Stored entries
= Beginning of Section =

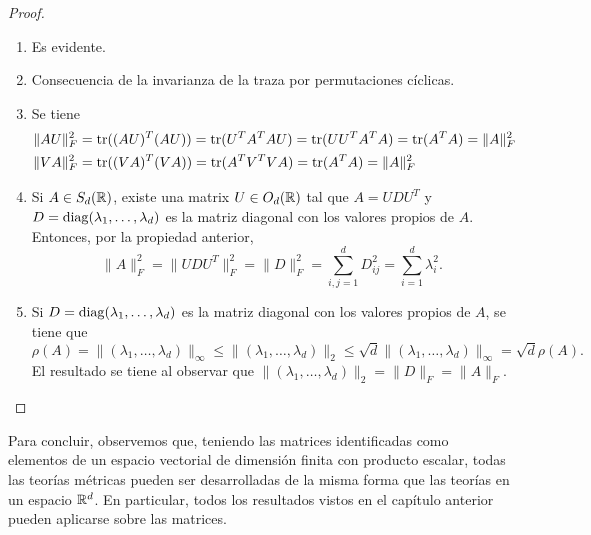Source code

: \begin{proof}~
    \begin{enumerate}
        \item Es evidente.
        \item Consecuencia de la invarianza de la traza por permutaciones cíclicas.
        \item Se tiene
            \begin{align*}
                \|AU\|_F^2 &= \operatorname{tr}((AU)^T(AU)) = \operatorname{tr}(U^TA^TAU) = \operatorname{tr}(UU^TA^TA) = \operatorname{tr}(A^TA) = \|A\|^2_F \\
                \|VA\|_F^2 &= \operatorname{tr}((VA)^T(VA)) = \operatorname{tr}(A^TV^TVA) = \operatorname{tr}(A^TA) = \|A\|_F^2 
            \end{align*}
        \item Si $A \in S_d(\mathbb{R})$, existe una matrix $U \in O_d(\mathbb{R})$ tal que $A = UDU^T$ y $D = \operatorname{diag}(\lambda_1,\dots,\lambda_d)$ es la matriz diagonal con los valores propios de $A$. Entonces, por la propiedad anterior,
        \[ \|A\|_F^2 = \|UDU^T\|_F^2 = \|D\|_F^2 = \sum_{i,j=1}^d D_{ij}^2 = \sum_{i=1}^d \lambda_i^2. \]
        \item Si $D = \operatorname{diag}(\lambda_1,\dots,\lambda_d)$ es la matriz diagonal con los valores propios de $A$, se tiene que
        \[ \rho(A) = \|(\lambda_1,\dots,\lambda_d)\|_{\infty} \le \|(\lambda_1,\dots,\lambda_d)\|_2 \le \sqrt{d}\|(\lambda_1,\dots,\lambda_d)\|_{\infty} = \sqrt{d}\rho(A). \]
        El resultado se tiene al observar que $\|(\lambda_1,\dots,\lambda_d)\|_2 = \|D\|_F = \|A\|_F$.


    \end{enumerate}

\end{proof}

Para concluir, observemos que, teniendo las matrices identificadas como elementos de un espacio vectorial de dimensión finita con producto escalar, todas las teorías métricas pueden ser desarrolladas de la misma forma que las teorías en un espacio $\mathbb{R}^d$. En particular, todos los resultados vistos en el capítulo anterior pueden aplicarse sobre las matrices.

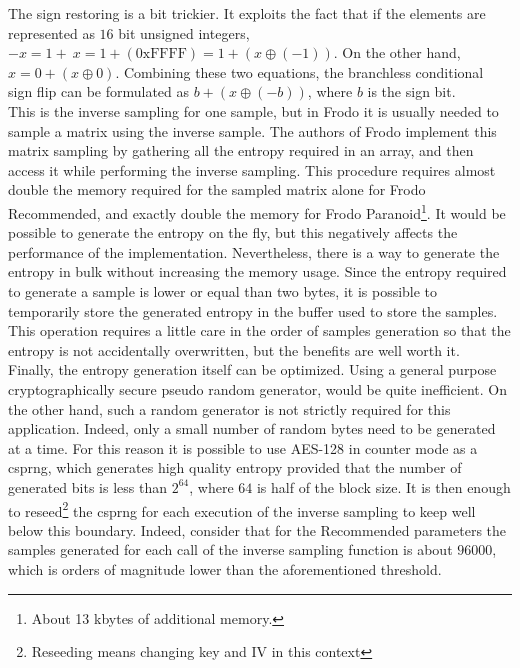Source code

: The sign restoring is a bit trickier. It exploits the fact that if the elements are represented as $16$ bit unsigned integers, $-x=1+~x=1+(\text{0xFFFF})=1+(x\oplus(-1))$. On the other hand,$x=0+(x\oplus0)$. Combining these two equations, the branchless conditional sign flip can be formulated as $b+(x\oplus(-b))$, where $b$ is the sign bit.\\
This is the inverse sampling for one sample, but in Frodo it is usually needed to sample a matrix using the inverse sample. The authors of Frodo implement this matrix sampling by gathering all the entropy required in an array, and then access it while performing the inverse sampling. This procedure requires almost double the memory required for the sampled matrix alone for Frodo Recommended, and exactly double the memory for Frodo Paranoid\footnote{About 13 kbytes of additional memory.}. It would be possible to generate the entropy on the fly, but this negatively affects the performance of the implementation. Nevertheless, there is a way to generate the entropy in bulk without increasing the memory usage. Since the entropy required to generate a sample is lower or equal than two bytes, it is possible to temporarily store the generated entropy in the buffer used to store the samples. This operation requires a little care in the order of samples generation so that the entropy is not accidentally overwritten, but the benefits are well worth it.\\
Finally, the entropy generation itself can be optimized. Using a general purpose cryptographically secure pseudo random generator, would be quite inefficient. On the other hand, such a random generator is not strictly required for this application. Indeed, only a small number of random bytes need to be generated at a time. For this reason it is possible to use AES-128 in counter mode as a csprng, which generates high quality entropy provided that the number of generated bits is less than $2^{64}$, where $64$ is half of the block size. It is then enough to reseed\footnote{Reseeding means changing key and IV in this context} the csprng for each execution of the inverse sampling to keep well below this boundary. Indeed, consider that for the Recommended parameters the samples generated for each call of the inverse sampling function is about $96000$, which is orders of magnitude lower than the aforementioned threshold. 

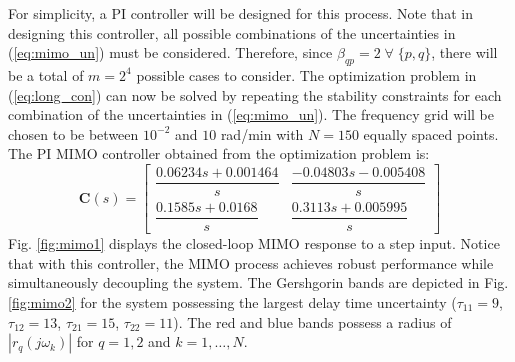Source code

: \documentclass[A4, 10pt, conference]{ieeeconf}
\renewcommand{\vec}[1]{\mathbf{#1}}
\begin{document}
For simplicity, a PI controller will be designed for this process. Note that in designing this controller, all possible combinations of the uncertainties in (\ref{eq:mimo_un}) must be considered. Therefore, since $\beta_{qp}=2 \; \forall \; \{p,q\}$, there will be a total of $m=2^4$ possible cases to consider. The optimization problem in (\ref{eq:long_con}) can now be solved by repeating the stability constraints for each combination of the uncertainties in (\ref{eq:mimo_un}). The frequency grid will be chosen to be between $10^{-2}$ and $10$ rad/min with $N=150$ equally spaced points. The PI MIMO controller obtained from the optimization problem is:
$$
\renewcommand{\arraystretch}{1.3}
\vec{C}(s)=
\begin{bmatrix}
\dfrac{0.06234s + 0.001464}{s} & \dfrac{-0.04803s - 0.005408}{s} \\[0.4em]
\dfrac{0.1585s + 0.0168}{s} & \dfrac{0.3113s + 0.005995}{s}
\end{bmatrix}
$$
Fig. \ref{fig:mimo1} displays the closed-loop MIMO response to a step input. Notice that with this controller, the MIMO process achieves robust performance while simultaneously decoupling the system. The Gershgorin bands are depicted in Fig. \ref{fig:mimo2} for the system possessing the largest delay time uncertainty ($\tau_{11}=9$, $\tau_{12}=13$, $\tau_{21}=15$, $\tau_{22}=11$). The red and blue bands possess a radius of $|r_{q}(j\omega_k)|$ for $q=1,2$ and $k=1,\ldots,N$. 
\end{document}
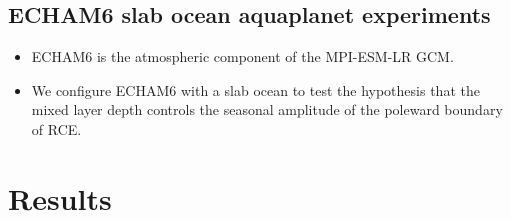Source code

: \documentclass{ametsocV5}
\begin{document}
\subsection{ECHAM6 slab ocean aquaplanet experiments}
\begin{itemize}
  \item ECHAM6 is the atmospheric component of the MPI-ESM-LR GCM.
  \item We configure ECHAM6 with a slab ocean to test the hypothesis that the mixed layer depth controls the seasonal amplitude of the poleward boundary of RCE.
\end{itemize}

\section{Results} \label{sec:results}
\end{document}
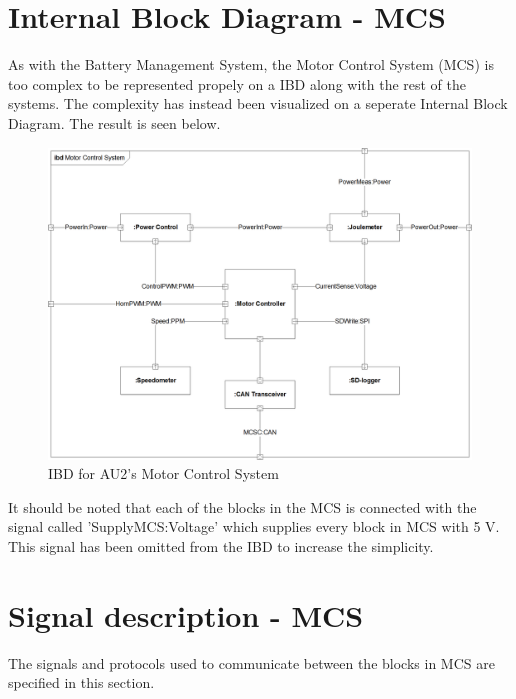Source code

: \section{Internal Block Diagram - MCS}
As with the Battery Management System, the Motor Control System (MCS) is too complex to be represented propely on a IBD along with the rest of the systems. The complexity has instead been visualized on a seperate Internal Block Diagram. The result is seen below.
\begin{figure}[H]
	\centering
	\includegraphics[width=1\linewidth]{Architecture/Diagrams/IBD_MCS}
	\caption{IBD for AU2's Motor Control System}
	\label{fig:IBD_MCS}
\end{figure}

It should be noted that each of the blocks in the MCS is connected with the signal called 'SupplyMCS:Voltage' which supplies every block in MCS with 5 V. This signal has been omitted from the IBD to increase the simplicity.

\section{Signal description - MCS}
The signals and protocols used to communicate between the blocks in MCS are specified in this section.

= End of Section =

What you need to do
Give all the lines above again, character for character, without pictures.

Answer section
Source code

: \begin{proof}~
    \begin{enumerate}
        \item Es evidente.
        \item Consecuencia de la invarianza de la traza por permutaciones cíclicas.
        \item Se tiene
            \begin{align*}
                \|AU\|_F^2 &= \operatorname{tr}((AU)^T(AU)) = \operatorname{tr}(U^TA^TAU) = \operatorname{tr}(UU^TA^TA) = \operatorname{tr}(A^TA) = \|A\|^2_F \\
                \|VA\|_F^2 &= \operatorname{tr}((VA)^T(VA)) = \operatorname{tr}(A^TV^TVA) = \operatorname{tr}(A^TA) = \|A\|_F^2 
            \end{align*}
        \item Si $A \in S_d(\mathbb{R})$, existe una matrix $U \in O_d(\mathbb{R})$ tal que $A = UDU^T$ y $D = \operatorname{diag}(\lambda_1,\dots,\lambda_d)$ es la matriz diagonal con los valores propios de $A$. Entonces, por la propiedad anterior,
        \[ \|A\|_F^2 = \|UDU^T\|_F^2 = \|D\|_F^2 = \sum_{i,j=1}^d D_{ij}^2 = \sum_{i=1}^d \lambda_i^2. \]
        \item Si $D = \operatorname{diag}(\lambda_1,\dots,\lambda_d)$ es la matriz diagonal con los valores propios de $A$, se tiene que
        \[ \rho(A) = \|(\lambda_1,\dots,\lambda_d)\|_{\infty} \le \|(\lambda_1,\dots,\lambda_d)\|_2 \le \sqrt{d}\|(\lambda_1,\dots,\lambda_d)\|_{\infty} = \sqrt{d}\rho(A). \]
        El resultado se tiene al observar que $\|(\lambda_1,\dots,\lambda_d)\|_2 = \|D\|_F = \|A\|_F$.


    \end{enumerate}

\end{proof}

Para concluir, observemos que, teniendo las matrices identificadas como elementos de un espacio vectorial de dimensión finita con producto escalar, todas las teorías métricas pueden ser desarrolladas de la misma forma que las teorías en un espacio $\mathbb{R}^d$. En particular, todos los resultados vistos en el capítulo anterior pueden aplicarse sobre las matrices.

Source code

: The sign restoring is a bit trickier. It exploits the fact that if the elements are represented as $16$ bit unsigned integers, $-x=1+~x=1+(\text{0xFFFF})=1+(x\oplus(-1))$. On the other hand,$x=0+(x\oplus0)$. Combining these two equations, the branchless conditional sign flip can be formulated as $b+(x\oplus(-b))$, where $b$ is the sign bit.\\
This is the inverse sampling for one sample, but in Frodo it is usually needed to sample a matrix using the inverse sample. The authors of Frodo implement this matrix sampling by gathering all the entropy required in an array, and then access it while performing the inverse sampling. This procedure requires almost double the memory required for the sampled matrix alone for Frodo Recommended, and exactly double the memory for Frodo Paranoid\footnote{About 13 kbytes of additional memory.}. It would be possible to generate the entropy on the fly, but this negatively affects the performance of the implementation. Nevertheless, there is a way to generate the entropy in bulk without increasing the memory usage. Since the entropy required to generate a sample is lower or equal than two bytes, it is possible to temporarily store the generated entropy in the buffer used to store the samples. This operation requires a little care in the order of samples generation so that the entropy is not accidentally overwritten, but the benefits are well worth it.\\
Finally, the entropy generation itself can be optimized. Using a general purpose cryptographically secure pseudo random generator, would be quite inefficient. On the other hand, such a random generator is not strictly required for this application. Indeed, only a small number of random bytes need to be generated at a time. For this reason it is possible to use AES-128 in counter mode as a csprng, which generates high quality entropy provided that the number of generated bits is less than $2^{64}$, where $64$ is half of the block size. It is then enough to reseed\footnote{Reseeding means changing key and IV in this context} the csprng for each execution of the inverse sampling to keep well below this boundary. Indeed, consider that for the Recommended parameters the samples generated for each call of the inverse sampling function is about $96000$, which is orders of magnitude lower than the aforementioned threshold. 

Source code

: \documentclass[A4, 10pt, conference]{ieeeconf}
\renewcommand{\vec}[1]{\mathbf{#1}}
\begin{document}
For simplicity, a PI controller will be designed for this process. Note that in designing this controller, all possible combinations of the uncertainties in (\ref{eq:mimo_un}) must be considered. Therefore, since $\beta_{qp}=2 \; \forall \; \{p,q\}$, there will be a total of $m=2^4$ possible cases to consider. The optimization problem in (\ref{eq:long_con}) can now be solved by repeating the stability constraints for each combination of the uncertainties in (\ref{eq:mimo_un}). The frequency grid will be chosen to be between $10^{-2}$ and $10$ rad/min with $N=150$ equally spaced points. The PI MIMO controller obtained from the optimization problem is:
$$
\renewcommand{\arraystretch}{1.3}
\vec{C}(s)=
\begin{bmatrix}
\dfrac{0.06234s + 0.001464}{s} & \dfrac{-0.04803s - 0.005408}{s} \\[0.4em]
\dfrac{0.1585s + 0.0168}{s} & \dfrac{0.3113s + 0.005995}{s}
\end{bmatrix}
$$
Fig. \ref{fig:mimo1} displays the closed-loop MIMO response to a step input. Notice that with this controller, the MIMO process achieves robust performance while simultaneously decoupling the system. The Gershgorin bands are depicted in Fig. \ref{fig:mimo2} for the system possessing the largest delay time uncertainty ($\tau_{11}=9$, $\tau_{12}=13$, $\tau_{21}=15$, $\tau_{22}=11$). The red and blue bands possess a radius of $|r_{q}(j\omega_k)|$ for $q=1,2$ and $k=1,\ldots,N$. 
\end{document}
Source code

: \documentclass{ametsocV5}
\begin{document}
\subsection{ECHAM6 slab ocean aquaplanet experiments}
\begin{itemize}
  \item ECHAM6 is the atmospheric component of the MPI-ESM-LR GCM.
  \item We configure ECHAM6 with a slab ocean to test the hypothesis that the mixed layer depth controls the seasonal amplitude of the poleward boundary of RCE.
\end{itemize}

\section{Results} \label{sec:results}
\end{document}
Source code

: \section{Internal Block Diagram - MCS}
As with the Battery Management System, the Motor Control System (MCS) is too complex to be represented propely on a IBD along with the rest of the systems. The complexity has instead been visualized on a seperate Internal Block Diagram. The result is seen below.
\begin{figure}[H]
	\centering
	\includegraphics[width=1\linewidth]{Architecture/Diagrams/IBD_MCS}
	\caption{IBD for AU2's Motor Control System}
	\label{fig:IBD_MCS}
\end{figure}

It should be noted that each of the blocks in the MCS is connected with the signal called 'SupplyMCS:Voltage' which supplies every block in MCS with 5 V. This signal has been omitted from the IBD to increase the simplicity.

\section{Signal description - MCS}
The signals and protocols used to communicate between the blocks in MCS are specified in this section.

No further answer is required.